BRIEF
From the listing below, copy every line with the word "needed".

STORED DATA
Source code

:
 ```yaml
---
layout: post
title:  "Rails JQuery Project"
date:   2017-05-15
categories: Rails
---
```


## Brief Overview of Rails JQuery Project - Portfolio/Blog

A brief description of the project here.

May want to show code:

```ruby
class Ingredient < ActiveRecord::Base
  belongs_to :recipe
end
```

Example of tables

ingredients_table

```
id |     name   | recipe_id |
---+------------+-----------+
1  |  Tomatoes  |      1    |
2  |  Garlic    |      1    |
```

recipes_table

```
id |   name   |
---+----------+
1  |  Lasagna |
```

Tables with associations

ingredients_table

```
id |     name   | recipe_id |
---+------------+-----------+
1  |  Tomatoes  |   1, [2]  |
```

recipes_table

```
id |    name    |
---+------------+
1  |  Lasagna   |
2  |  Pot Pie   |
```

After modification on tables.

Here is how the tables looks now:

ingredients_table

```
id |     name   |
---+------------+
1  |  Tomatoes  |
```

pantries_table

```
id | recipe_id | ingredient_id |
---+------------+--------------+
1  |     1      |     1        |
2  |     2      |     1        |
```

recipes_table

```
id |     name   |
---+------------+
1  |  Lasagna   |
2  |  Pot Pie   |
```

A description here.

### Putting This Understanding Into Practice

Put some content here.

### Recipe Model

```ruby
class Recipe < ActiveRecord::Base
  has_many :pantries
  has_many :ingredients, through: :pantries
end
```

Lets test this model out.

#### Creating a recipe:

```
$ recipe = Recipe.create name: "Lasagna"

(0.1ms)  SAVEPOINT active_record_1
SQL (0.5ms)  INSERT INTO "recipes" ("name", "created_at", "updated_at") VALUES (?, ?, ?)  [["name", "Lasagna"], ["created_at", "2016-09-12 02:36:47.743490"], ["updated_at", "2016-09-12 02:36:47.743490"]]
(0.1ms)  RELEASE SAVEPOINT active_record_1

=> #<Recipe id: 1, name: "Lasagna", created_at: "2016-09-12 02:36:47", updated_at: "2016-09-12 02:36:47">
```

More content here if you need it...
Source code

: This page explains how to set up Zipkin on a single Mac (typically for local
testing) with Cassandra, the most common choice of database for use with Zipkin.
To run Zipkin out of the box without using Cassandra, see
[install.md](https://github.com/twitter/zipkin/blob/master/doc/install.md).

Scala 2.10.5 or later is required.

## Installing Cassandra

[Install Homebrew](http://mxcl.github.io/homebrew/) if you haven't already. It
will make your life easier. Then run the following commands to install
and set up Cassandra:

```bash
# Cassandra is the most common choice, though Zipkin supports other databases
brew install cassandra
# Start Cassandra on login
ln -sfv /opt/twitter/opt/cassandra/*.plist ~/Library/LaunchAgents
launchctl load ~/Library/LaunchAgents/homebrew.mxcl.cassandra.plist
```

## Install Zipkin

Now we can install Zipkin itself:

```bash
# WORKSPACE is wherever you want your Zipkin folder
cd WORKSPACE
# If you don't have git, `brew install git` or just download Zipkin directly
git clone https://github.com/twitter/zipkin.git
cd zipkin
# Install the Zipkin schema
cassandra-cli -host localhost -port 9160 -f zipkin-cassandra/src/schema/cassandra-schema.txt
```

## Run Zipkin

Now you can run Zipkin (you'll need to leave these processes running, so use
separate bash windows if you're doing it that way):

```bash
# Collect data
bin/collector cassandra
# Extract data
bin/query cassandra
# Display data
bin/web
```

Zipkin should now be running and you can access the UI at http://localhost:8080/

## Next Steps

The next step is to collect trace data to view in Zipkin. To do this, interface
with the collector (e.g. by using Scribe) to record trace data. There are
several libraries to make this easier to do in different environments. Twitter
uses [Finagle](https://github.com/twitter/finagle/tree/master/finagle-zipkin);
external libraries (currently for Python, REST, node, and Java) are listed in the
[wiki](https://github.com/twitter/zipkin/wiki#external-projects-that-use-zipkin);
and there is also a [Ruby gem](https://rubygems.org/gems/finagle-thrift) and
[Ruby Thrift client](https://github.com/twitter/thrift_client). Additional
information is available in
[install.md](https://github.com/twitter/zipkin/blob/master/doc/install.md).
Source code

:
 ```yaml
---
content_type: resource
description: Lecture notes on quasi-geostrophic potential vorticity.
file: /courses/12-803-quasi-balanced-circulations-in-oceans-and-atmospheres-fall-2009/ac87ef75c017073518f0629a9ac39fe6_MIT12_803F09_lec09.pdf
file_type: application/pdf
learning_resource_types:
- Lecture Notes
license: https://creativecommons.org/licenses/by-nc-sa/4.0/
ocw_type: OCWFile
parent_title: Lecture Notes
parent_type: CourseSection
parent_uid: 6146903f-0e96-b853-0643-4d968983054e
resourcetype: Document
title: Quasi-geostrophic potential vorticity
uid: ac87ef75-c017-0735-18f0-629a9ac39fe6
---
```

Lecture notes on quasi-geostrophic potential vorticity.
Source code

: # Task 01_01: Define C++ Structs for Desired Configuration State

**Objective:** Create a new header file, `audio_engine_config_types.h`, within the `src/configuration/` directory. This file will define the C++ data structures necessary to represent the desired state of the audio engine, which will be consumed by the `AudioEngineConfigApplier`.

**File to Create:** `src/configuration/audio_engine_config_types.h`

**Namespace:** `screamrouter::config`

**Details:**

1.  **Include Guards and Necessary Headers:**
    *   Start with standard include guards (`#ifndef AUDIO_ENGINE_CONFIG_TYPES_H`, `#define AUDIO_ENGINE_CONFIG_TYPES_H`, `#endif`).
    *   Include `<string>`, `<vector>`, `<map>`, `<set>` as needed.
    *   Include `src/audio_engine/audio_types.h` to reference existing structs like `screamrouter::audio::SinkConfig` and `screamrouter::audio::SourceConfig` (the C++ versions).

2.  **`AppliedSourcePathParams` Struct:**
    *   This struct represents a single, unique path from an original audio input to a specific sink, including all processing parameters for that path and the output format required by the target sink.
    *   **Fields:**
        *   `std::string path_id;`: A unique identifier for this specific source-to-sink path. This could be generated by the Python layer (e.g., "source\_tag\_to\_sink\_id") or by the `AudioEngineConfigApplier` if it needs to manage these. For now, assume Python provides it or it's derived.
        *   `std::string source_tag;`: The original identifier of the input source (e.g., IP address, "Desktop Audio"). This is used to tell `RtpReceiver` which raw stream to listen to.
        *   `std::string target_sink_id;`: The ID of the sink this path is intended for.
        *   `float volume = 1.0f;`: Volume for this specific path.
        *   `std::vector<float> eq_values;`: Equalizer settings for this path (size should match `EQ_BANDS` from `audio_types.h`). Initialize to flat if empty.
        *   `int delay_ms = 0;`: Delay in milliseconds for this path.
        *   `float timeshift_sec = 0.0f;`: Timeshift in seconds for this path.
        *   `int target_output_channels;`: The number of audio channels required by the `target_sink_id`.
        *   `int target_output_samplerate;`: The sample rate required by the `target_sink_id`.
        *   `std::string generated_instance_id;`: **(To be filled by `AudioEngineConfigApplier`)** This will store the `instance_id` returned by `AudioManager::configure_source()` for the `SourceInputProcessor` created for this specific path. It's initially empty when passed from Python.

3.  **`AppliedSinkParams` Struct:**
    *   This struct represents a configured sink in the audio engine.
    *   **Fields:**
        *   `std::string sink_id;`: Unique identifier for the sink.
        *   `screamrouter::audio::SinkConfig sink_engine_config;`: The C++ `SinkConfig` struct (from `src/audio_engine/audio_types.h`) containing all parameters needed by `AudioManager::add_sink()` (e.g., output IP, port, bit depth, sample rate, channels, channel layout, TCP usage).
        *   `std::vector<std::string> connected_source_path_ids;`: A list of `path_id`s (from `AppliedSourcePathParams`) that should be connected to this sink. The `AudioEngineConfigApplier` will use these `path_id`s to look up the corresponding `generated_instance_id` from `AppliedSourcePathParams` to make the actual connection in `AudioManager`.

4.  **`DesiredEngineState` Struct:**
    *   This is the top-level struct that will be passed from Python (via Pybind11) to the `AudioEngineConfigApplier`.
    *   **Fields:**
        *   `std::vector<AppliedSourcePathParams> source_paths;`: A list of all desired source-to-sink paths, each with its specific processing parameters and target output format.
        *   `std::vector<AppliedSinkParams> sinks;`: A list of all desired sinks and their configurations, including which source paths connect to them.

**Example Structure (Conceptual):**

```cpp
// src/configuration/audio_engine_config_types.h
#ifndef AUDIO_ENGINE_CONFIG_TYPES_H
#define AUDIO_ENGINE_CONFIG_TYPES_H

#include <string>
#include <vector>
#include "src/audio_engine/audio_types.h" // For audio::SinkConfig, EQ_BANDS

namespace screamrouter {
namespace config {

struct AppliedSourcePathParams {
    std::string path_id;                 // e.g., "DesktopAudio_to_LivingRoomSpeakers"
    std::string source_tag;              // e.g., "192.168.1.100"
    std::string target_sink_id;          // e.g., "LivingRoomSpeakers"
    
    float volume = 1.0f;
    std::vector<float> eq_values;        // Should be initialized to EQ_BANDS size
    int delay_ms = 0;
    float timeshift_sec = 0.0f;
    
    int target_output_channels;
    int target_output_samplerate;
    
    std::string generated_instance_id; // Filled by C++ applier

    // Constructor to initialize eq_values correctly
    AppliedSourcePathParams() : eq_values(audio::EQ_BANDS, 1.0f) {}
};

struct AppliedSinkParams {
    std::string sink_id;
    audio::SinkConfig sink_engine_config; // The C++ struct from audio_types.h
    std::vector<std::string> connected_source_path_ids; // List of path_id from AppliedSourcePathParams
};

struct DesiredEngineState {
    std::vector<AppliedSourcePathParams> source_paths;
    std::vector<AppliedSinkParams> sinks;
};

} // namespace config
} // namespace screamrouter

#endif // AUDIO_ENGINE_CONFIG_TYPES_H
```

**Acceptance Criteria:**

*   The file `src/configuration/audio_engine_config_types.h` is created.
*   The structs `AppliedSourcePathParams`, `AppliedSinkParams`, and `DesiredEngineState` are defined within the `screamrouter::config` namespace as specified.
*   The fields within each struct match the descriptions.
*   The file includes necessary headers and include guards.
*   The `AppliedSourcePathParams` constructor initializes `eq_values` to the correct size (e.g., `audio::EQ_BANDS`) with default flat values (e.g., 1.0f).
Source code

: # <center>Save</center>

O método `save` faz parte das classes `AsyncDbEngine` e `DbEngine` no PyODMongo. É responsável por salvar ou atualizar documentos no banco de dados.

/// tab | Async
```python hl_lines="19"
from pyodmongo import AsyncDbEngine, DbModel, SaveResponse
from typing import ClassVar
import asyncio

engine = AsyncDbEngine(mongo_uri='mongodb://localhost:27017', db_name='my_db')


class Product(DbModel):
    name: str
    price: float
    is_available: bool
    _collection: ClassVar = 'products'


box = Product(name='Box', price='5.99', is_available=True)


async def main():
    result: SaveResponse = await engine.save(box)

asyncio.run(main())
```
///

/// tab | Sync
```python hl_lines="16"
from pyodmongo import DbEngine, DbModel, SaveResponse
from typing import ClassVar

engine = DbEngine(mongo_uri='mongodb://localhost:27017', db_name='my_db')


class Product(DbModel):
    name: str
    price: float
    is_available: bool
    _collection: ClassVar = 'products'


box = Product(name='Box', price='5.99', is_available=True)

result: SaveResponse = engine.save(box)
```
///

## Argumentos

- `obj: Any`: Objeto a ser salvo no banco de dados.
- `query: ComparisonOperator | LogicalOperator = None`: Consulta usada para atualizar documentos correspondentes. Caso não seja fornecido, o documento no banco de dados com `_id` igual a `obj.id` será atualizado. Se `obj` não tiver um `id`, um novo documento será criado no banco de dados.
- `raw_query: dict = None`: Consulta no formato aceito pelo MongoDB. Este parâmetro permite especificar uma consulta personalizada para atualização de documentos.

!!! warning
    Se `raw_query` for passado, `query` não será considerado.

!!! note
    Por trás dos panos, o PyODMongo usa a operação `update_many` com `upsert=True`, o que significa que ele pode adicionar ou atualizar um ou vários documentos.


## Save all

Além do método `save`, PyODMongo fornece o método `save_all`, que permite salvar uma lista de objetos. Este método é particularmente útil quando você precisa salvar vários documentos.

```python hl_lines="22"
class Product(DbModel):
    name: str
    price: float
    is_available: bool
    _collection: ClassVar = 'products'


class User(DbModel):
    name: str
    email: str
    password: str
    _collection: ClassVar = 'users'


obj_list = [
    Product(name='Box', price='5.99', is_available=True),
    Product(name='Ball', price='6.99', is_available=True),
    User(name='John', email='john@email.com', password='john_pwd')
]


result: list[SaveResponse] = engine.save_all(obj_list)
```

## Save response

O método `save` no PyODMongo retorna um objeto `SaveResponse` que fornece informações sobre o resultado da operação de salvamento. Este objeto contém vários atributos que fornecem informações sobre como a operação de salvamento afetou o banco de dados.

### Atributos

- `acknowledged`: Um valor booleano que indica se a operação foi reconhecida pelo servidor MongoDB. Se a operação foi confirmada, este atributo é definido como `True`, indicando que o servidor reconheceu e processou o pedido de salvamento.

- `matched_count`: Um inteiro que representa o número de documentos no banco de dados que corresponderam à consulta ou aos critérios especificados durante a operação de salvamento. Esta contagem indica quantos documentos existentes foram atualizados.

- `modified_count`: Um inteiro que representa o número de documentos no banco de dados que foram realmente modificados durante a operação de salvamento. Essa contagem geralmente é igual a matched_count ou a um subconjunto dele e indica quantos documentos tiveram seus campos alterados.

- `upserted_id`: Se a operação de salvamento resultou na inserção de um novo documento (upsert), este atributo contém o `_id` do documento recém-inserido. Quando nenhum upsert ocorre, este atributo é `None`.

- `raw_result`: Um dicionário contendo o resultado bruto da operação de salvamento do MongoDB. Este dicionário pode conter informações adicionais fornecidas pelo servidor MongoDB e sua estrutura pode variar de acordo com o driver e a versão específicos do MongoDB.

FINISHED EXERCISE
    *   Include `<string>`, `<vector>`, `<map>`, `<set>` as needed.
        *   `screamrouter::audio::SinkConfig sink_engine_config;`: The C++ `SinkConfig` struct (from `src/audio_engine/audio_types.h`) containing all parameters needed by `AudioManager::add_sink()` (e.g., output IP, port, bit depth, sample rate, channels, channel layout, TCP usage).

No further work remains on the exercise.